Il superamento del tetto di 45 giorni per le intercettazioni non si applica solo ai reati di mafia e terrorismo. Si applica anche a quelli contro la pubblica amministrazione. È bufera in queste ore sul tema, con diversi esponenti della maggioranza parlamentare che accusano la procura di Messina per una circolare, raccontata dal Fatto Quotidiano, che ricorda come esista una norma al riguardo.
Si tratta del decreto legislativo 216 del 2017. “Nei procedimenti per i delitti dei pubblici ufficiali contro la pubblica amministrazione puniti con la pena della reclusione non inferiore nel massimo a cinque anni […] si applicano le disposizioni di cui all’articolo 13 del decreto-legge 13 maggio 1991, n. 152”. Proprio la norma per le intercettazioni che riguardano i reati di mafia.
“E’ inaccettabile che ogni volta che il legislatore presenta una norma questa venga stravolta da interpretazioni elusive da parte della magistratura”, aveva dichiarato all’Ansa il deputato di FI Enrico Costa.

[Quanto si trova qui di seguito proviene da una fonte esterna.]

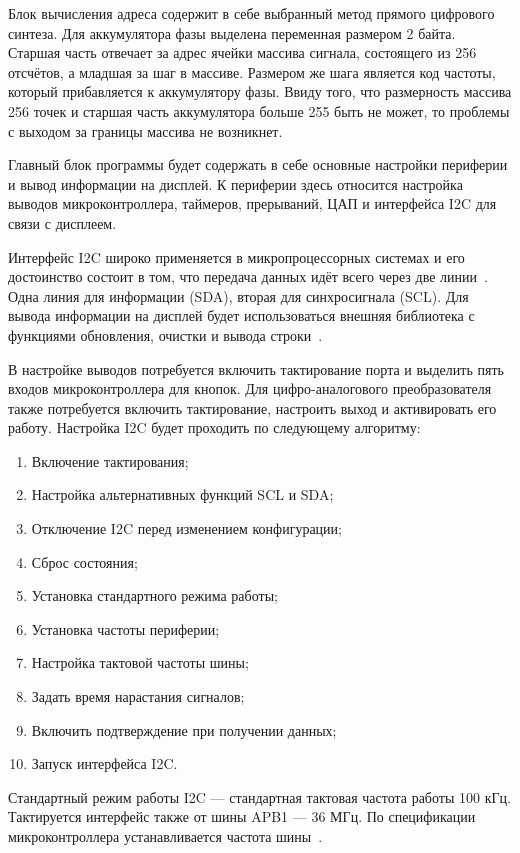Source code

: 	Блок вычисления адреса содержит в себе выбранный метод прямого цифрового синтеза. Для аккумулятора фазы выделена переменная размером 2 байта. Старшая часть отвечает за адрес ячейки массива сигнала, состоящего из 256 отсчётов, а младшая за шаг в массиве. Размером же шага является код частоты, который прибавляется к аккумулятору фазы. Ввиду того, что размерность массива 256 точек и старшая часть аккумулятора больше 255 быть не может, то проблемы с выходом за границы массива не возникнет.
	
	Главный блок программы будет содержать в себе основные настройки периферии и вывод информации на дисплей. К периферии здесь относится настройка выводов микроконтроллера, таймеров, прерываний, ЦАП и интерфейса I2C для связи с дисплеем. 
	
	Интерфейс I2C широко применяется в микропроцессорных системах и его достоинство состоит в том, что передача данных идёт всего через две линии~\cite{schemat}. Одна линия для информации (SDA), вторая для синхросигнала (SCL). Для вывода информации на дисплей будет использоваться внешняя библиотека с функциями обновления, очистки и вывода строки~\cite{libdisp}. 
	
	В настройке выводов потребуется включить тактирование порта и выделить пять входов микроконтроллера для кнопок. Для цифро-аналогового преобразователя также потребуется включить тактирование, настроить выход и активировать его работу. Настройка I2C будет проходить по следующему алгоритму:
	
	\begin{enumerate}
	\item Включение тактирования;
	\item Настройка альтернативных функций SCL и SDA;
	\item Отключение I2C перед изменением конфигурации;
	\item Сброс состояния;
	\item Установка стандартного режима работы;
	\item Установка частоты периферии;
	\item Настройка тактовой частоты шины;
	\item Задать время нарастания сигналов;
	\item Включить подтверждение при получении данных;
	\item Запуск интерфейса I2C.
	\end{enumerate}
	
	Стандартный режим работы I2C --- стандартная тактовая частота работы 100 кГц. Тактируется интерфейс также от шины APB1 --- 36 МГц. По спецификации микроконтроллера устанавливается частота шины~\cite{f103}.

In realtà però non si tratta di interpretazioni elusive, ma semplicemente l’applicazione di una legge in vigore.
Sul tema interviene anche la Giunta dell’Anm. “Sarebbe stato superfluo, ma si rende purtroppo necessario, ribadire che se una norma non è stata abrogata deve essere applicata. È viceversa doveroso sottolineare che, se l’intenzione del legislatore di sottrarre i reati contro la pubblica amministrazione alla più rigorosa disciplina in tema di intercettazioni non è stata fedelmente trasfusa nel testo di legge, non può addossarsi alcuna responsabilità alla magistratura”, si legge in una nota.
Ora lo scenario è quello di una nuova modifica legislativa. Non per interpretare in maniera più stringente la legge Zanettin, ma per abrogare il provvedimento del 2017 che altrimenti resterà in vigore. La scelta sarà di governo e Parlamento.